### Problem to work on
Scan the records below for the line containing "While we can't" and the line containing "library code it". Copy both, plus every line between, exactly.

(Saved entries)
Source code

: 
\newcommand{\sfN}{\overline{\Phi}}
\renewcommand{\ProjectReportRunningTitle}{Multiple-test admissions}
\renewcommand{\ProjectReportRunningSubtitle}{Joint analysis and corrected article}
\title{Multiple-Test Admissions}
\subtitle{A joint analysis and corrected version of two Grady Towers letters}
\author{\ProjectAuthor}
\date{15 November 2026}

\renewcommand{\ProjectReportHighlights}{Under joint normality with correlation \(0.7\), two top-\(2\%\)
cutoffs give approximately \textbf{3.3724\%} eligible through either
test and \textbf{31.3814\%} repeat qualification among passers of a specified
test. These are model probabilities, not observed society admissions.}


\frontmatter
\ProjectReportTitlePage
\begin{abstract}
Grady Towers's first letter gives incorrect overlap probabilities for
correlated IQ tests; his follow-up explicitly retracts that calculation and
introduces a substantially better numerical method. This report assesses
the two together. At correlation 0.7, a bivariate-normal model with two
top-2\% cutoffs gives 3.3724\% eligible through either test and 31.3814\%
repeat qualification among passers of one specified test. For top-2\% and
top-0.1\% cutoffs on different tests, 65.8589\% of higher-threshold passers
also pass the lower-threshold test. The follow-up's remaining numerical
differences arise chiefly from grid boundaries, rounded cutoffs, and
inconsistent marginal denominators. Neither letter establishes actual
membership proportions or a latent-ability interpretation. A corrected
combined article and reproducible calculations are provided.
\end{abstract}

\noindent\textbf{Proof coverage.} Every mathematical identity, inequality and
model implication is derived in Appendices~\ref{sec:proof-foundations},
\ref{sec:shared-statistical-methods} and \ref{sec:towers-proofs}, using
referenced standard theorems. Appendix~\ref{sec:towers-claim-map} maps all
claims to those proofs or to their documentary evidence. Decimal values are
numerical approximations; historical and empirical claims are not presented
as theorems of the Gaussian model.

* * *

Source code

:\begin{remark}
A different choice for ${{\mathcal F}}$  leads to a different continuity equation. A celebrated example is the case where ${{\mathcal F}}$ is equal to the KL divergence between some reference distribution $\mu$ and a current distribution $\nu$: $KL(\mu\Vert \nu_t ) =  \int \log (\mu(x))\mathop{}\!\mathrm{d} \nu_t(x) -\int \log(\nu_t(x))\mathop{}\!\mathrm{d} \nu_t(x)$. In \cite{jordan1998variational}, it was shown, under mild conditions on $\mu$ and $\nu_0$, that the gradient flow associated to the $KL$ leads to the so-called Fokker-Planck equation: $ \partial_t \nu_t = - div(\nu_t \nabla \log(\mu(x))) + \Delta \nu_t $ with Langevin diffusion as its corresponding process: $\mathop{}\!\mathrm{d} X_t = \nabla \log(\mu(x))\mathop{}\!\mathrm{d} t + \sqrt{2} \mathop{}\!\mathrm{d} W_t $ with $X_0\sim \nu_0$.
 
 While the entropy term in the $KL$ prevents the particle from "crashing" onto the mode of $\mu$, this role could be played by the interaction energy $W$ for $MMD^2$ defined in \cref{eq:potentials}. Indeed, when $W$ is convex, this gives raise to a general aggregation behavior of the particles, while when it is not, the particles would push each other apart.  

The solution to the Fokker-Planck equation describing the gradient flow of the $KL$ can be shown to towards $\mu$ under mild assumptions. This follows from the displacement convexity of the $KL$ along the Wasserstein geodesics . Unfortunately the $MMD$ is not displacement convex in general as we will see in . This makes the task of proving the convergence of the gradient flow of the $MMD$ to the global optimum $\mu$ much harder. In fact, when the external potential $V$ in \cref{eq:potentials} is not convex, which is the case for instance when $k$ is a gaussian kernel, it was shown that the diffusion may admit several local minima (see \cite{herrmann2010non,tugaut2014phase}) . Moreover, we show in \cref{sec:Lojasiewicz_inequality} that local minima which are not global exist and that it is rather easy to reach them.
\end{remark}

--

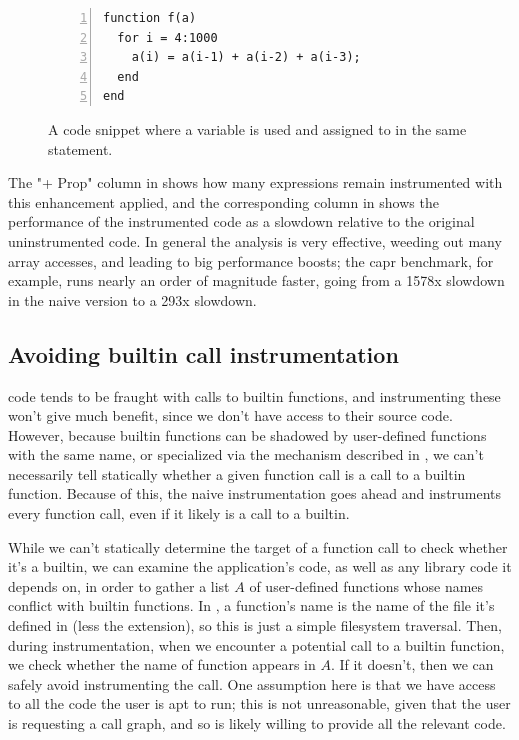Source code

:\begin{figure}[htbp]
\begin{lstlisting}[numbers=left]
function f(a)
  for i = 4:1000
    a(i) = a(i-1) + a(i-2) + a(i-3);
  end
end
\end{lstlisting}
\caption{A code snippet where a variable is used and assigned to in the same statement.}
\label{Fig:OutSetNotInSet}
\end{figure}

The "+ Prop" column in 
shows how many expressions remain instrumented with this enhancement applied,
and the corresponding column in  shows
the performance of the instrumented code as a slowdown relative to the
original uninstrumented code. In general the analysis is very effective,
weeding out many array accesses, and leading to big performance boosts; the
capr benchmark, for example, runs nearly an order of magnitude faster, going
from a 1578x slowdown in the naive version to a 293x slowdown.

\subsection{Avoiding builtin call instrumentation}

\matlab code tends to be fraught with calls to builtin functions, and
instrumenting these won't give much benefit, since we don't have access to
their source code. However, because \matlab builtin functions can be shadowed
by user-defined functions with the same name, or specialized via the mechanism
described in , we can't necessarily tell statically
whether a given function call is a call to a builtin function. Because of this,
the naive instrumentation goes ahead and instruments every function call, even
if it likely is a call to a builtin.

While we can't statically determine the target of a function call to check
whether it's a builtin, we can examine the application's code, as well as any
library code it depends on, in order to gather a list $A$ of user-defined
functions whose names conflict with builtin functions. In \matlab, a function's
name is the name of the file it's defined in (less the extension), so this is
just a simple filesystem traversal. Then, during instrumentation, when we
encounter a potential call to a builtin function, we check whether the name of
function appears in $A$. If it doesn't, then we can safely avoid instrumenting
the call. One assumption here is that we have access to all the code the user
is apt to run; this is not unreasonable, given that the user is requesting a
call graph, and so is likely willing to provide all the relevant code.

### Written answer
While we can't statically determine the target of a function call to check
whether it's a builtin, we can examine the application's code, as well as any
library code it depends on, in order to gather a list $A$ of user-defined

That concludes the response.